Right about now we’re building up to one big coronary occlusion. So get out the defibrillator paddles and rack up the joules.

Potatoes – You knew there had to be a vegetable here somewhere, no? Well, potatoes level your Hungry Man breakfast out a bit, but they don’t reduce the chance for that whopping myocardial infarction. The reason why is they are not typically presented baked or boiled. No, potatoes are fried up in a skillet with other goodies….vegetables like green peppers and onions! Delish!

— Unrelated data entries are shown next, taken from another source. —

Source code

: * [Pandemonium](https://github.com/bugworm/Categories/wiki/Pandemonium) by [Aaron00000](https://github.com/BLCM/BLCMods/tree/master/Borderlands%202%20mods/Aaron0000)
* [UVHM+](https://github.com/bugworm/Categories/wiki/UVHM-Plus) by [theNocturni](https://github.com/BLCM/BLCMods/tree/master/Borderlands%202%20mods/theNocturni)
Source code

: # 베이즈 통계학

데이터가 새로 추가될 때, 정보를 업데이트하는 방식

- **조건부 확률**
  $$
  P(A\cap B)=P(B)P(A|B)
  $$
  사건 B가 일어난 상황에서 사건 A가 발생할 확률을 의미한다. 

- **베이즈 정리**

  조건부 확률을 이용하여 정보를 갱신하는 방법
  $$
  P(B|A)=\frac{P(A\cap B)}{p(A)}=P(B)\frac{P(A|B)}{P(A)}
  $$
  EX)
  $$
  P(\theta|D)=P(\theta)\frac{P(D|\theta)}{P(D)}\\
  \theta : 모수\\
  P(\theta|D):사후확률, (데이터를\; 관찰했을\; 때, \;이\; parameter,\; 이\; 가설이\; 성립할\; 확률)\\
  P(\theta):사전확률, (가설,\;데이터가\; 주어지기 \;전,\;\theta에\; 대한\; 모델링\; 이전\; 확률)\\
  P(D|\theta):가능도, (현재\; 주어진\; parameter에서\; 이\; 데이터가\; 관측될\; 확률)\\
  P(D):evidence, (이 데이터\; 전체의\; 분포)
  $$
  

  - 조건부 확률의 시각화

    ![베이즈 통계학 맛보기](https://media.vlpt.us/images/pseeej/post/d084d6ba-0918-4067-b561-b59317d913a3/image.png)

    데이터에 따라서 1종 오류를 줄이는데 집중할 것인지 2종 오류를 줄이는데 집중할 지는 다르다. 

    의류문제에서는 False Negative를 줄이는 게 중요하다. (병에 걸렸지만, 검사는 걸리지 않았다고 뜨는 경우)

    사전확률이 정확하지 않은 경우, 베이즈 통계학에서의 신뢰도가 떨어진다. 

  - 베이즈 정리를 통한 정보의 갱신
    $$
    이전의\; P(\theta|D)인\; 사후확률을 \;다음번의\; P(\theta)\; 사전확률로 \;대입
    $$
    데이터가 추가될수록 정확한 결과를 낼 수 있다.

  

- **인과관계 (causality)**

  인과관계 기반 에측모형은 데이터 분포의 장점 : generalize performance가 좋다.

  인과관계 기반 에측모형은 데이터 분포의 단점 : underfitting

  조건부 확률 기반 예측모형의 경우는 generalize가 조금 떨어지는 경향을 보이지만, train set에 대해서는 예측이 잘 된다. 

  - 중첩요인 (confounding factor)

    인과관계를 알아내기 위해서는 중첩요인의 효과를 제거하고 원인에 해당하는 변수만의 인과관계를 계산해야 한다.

Home Fries – For the sake of argument, I’m going to say it all depends on the cook, as to how home fries are prepared and presented on your plate. Typically the potato is first boiled or baked and left to cool in the fridge. Then, once cold, they are sliced up into mouth sized chunks, seasoned with pepper, salt, and maybe a splash of paprika or oregano, and stir fried with onion and green peppers in oil.

Hash Browns – Using a shredder or a well placed meat cleaver, the cook shreds up a raw potato into thin little strips. Then, he adds some minced onion and possibly some chopped green peppers. Then they are formed into a patty of sorts, flattened with a spatula, and fried in oil until done and crispy. Not much different than home fries, but possibly a bit neater.

Now, there you have it!

Oops! Almost forgot the bread! Darn!

Toast – Likely on a Hungry Man’s menu you’re going to find TEXAS TOAST, cause well…everything’s big in Texas, right? Ha! All Texas toast is is a thicker slice of bread, usually about an inch or inch and a half in diameter, toasted soft, and slathered in butter. Defibrillator please!

Then, toast isn’t toast for breakfast without jam or jelly. Preserves, they call them and they come in a variety of flavors like Strawberry, Cherry, Blueberry, Blackberry, Orange marmalade, Grape, and any other fruit you can think of. Usually the waitress will plop down some condiment tray with extra butter and a large selection of jams and jellies to choose from.

I’m not going to get into bagels since real men don’t eat bagels. And even English muffins are not often seen on a traditional American breakfast menu. But, I’d be hard pressed to turn down a Thomas’s English muffin with all those nooks and crannies to hold all that melted butter and jam or jelly! Ha!

There you have it. Yes, I’ve left out pancakes, Eggs Benedict, Blood pudding, bagels with cream cheese and lox, and waffles….because they just aren’t your common part of a Hungry Man’s breakfast.

I welcome any comments from readers, and would love to hear about other ethnic breakfast items. The Full Monty in England isn’t too far off the mark of the American Breakfast and is well known as a cholesterol nightmare.

So stick that drooling tongue back in your mouth and go get some breakfast! You deserve it!